Records to use —

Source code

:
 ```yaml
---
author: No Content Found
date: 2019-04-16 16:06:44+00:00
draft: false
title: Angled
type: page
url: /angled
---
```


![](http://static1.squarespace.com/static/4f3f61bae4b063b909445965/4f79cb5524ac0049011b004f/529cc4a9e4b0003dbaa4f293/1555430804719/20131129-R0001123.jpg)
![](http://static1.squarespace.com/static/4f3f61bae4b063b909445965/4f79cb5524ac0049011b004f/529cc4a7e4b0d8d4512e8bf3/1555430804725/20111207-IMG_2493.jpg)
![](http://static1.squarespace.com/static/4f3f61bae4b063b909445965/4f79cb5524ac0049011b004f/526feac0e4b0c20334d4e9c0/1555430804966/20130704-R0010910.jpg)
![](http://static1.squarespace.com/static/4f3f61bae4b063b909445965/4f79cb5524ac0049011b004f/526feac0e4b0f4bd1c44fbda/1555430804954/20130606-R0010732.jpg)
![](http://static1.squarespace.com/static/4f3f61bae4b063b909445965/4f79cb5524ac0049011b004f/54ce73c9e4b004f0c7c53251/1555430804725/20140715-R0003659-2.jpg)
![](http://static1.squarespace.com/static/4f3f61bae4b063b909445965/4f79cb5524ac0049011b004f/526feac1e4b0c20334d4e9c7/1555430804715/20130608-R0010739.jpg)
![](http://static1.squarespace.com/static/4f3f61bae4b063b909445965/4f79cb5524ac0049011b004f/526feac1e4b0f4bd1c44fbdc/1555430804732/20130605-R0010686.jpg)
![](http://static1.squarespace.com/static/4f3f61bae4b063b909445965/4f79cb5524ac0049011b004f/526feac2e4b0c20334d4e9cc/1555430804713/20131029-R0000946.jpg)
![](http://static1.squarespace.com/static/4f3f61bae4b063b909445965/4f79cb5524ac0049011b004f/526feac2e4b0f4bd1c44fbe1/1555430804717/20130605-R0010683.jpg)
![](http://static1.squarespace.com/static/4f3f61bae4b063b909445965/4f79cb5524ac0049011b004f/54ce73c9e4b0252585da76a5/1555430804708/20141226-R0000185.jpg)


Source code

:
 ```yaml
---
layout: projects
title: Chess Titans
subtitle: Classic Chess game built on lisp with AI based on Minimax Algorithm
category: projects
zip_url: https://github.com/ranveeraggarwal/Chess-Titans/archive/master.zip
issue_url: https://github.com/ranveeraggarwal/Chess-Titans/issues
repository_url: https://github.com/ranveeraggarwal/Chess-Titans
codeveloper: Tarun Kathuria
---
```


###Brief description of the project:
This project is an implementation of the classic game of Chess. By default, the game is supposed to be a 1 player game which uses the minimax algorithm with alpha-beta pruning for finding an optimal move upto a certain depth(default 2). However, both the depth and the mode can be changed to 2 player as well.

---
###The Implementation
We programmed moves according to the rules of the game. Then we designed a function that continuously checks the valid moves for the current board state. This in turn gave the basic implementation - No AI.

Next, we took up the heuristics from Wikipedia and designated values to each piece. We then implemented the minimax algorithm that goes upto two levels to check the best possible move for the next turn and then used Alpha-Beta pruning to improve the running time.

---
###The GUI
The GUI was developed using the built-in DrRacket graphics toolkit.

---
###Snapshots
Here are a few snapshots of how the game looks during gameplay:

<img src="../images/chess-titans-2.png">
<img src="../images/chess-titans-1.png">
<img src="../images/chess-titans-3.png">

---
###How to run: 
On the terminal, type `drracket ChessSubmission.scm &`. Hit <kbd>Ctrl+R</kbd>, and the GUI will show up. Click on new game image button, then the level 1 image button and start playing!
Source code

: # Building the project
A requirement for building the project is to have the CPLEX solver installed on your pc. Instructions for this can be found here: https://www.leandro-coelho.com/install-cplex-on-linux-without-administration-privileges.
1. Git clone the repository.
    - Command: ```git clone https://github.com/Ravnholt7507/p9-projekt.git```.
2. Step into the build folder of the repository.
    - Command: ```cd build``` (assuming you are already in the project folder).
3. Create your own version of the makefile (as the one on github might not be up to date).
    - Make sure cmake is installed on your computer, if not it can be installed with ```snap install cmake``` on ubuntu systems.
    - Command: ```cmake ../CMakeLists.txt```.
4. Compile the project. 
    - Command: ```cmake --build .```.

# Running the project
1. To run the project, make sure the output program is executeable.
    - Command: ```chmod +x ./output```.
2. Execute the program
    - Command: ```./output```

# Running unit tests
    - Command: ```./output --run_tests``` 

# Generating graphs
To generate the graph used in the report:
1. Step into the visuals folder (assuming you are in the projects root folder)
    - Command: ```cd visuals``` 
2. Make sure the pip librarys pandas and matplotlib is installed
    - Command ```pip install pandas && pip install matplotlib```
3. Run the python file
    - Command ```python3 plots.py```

Task instructions —
Give the data back in full, exactly as written.

Solution for this exercise —
Source code

:
 ```yaml
---
author: No Content Found
date: 2019-04-16 16:06:44+00:00
draft: false
title: Angled
type: page
url: /angled
---
```


![](http://static1.squarespace.com/static/4f3f61bae4b063b909445965/4f79cb5524ac0049011b004f/529cc4a9e4b0003dbaa4f293/1555430804719/20131129-R0001123.jpg)
![](http://static1.squarespace.com/static/4f3f61bae4b063b909445965/4f79cb5524ac0049011b004f/529cc4a7e4b0d8d4512e8bf3/1555430804725/20111207-IMG_2493.jpg)
![](http://static1.squarespace.com/static/4f3f61bae4b063b909445965/4f79cb5524ac0049011b004f/526feac0e4b0c20334d4e9c0/1555430804966/20130704-R0010910.jpg)
![](http://static1.squarespace.com/static/4f3f61bae4b063b909445965/4f79cb5524ac0049011b004f/526feac0e4b0f4bd1c44fbda/1555430804954/20130606-R0010732.jpg)
![](http://static1.squarespace.com/static/4f3f61bae4b063b909445965/4f79cb5524ac0049011b004f/54ce73c9e4b004f0c7c53251/1555430804725/20140715-R0003659-2.jpg)
![](http://static1.squarespace.com/static/4f3f61bae4b063b909445965/4f79cb5524ac0049011b004f/526feac1e4b0c20334d4e9c7/1555430804715/20130608-R0010739.jpg)
![](http://static1.squarespace.com/static/4f3f61bae4b063b909445965/4f79cb5524ac0049011b004f/526feac1e4b0f4bd1c44fbdc/1555430804732/20130605-R0010686.jpg)
![](http://static1.squarespace.com/static/4f3f61bae4b063b909445965/4f79cb5524ac0049011b004f/526feac2e4b0c20334d4e9cc/1555430804713/20131029-R0000946.jpg)
![](http://static1.squarespace.com/static/4f3f61bae4b063b909445965/4f79cb5524ac0049011b004f/526feac2e4b0f4bd1c44fbe1/1555430804717/20130605-R0010683.jpg)
![](http://static1.squarespace.com/static/4f3f61bae4b063b909445965/4f79cb5524ac0049011b004f/54ce73c9e4b0252585da76a5/1555430804708/20141226-R0000185.jpg)


Source code

:
 ```yaml
---
layout: projects
title: Chess Titans
subtitle: Classic Chess game built on lisp with AI based on Minimax Algorithm
category: projects
zip_url: https://github.com/ranveeraggarwal/Chess-Titans/archive/master.zip
issue_url: https://github.com/ranveeraggarwal/Chess-Titans/issues
repository_url: https://github.com/ranveeraggarwal/Chess-Titans
codeveloper: Tarun Kathuria
---
```


###Brief description of the project:
This project is an implementation of the classic game of Chess. By default, the game is supposed to be a 1 player game which uses the minimax algorithm with alpha-beta pruning for finding an optimal move upto a certain depth(default 2). However, both the depth and the mode can be changed to 2 player as well.

---
###The Implementation
We programmed moves according to the rules of the game. Then we designed a function that continuously checks the valid moves for the current board state. This in turn gave the basic implementation - No AI.

Next, we took up the heuristics from Wikipedia and designated values to each piece. We then implemented the minimax algorithm that goes upto two levels to check the best possible move for the next turn and then used Alpha-Beta pruning to improve the running time.

---
###The GUI
The GUI was developed using the built-in DrRacket graphics toolkit.

---
###Snapshots
Here are a few snapshots of how the game looks during gameplay:

<img src="../images/chess-titans-2.png">
<img src="../images/chess-titans-1.png">
<img src="../images/chess-titans-3.png">

---
###How to run: 
On the terminal, type `drracket ChessSubmission.scm &`. Hit <kbd>Ctrl+R</kbd>, and the GUI will show up. Click on new game image button, then the level 1 image button and start playing!
Source code

: # Building the project
A requirement for building the project is to have the CPLEX solver installed on your pc. Instructions for this can be found here: https://www.leandro-coelho.com/install-cplex-on-linux-without-administration-privileges.
1. Git clone the repository.
    - Command: ```git clone https://github.com/Ravnholt7507/p9-projekt.git```.
2. Step into the build folder of the repository.
    - Command: ```cd build``` (assuming you are already in the project folder).
3. Create your own version of the makefile (as the one on github might not be up to date).
    - Make sure cmake is installed on your computer, if not it can be installed with ```snap install cmake``` on ubuntu systems.
    - Command: ```cmake ../CMakeLists.txt```.
4. Compile the project. 
    - Command: ```cmake --build .```.

# Running the project
1. To run the project, make sure the output program is executeable.
    - Command: ```chmod +x ./output```.
2. Execute the program
    - Command: ```./output```

# Running unit tests
    - Command: ```./output --run_tests``` 

# Generating graphs
To generate the graph used in the report:
1. Step into the visuals folder (assuming you are in the projects root folder)
    - Command: ```cd visuals``` 
2. Make sure the pip librarys pandas and matplotlib is installed
    - Command ```pip install pandas && pip install matplotlib```
3. Run the python file
    - Command ```python3 plots.py```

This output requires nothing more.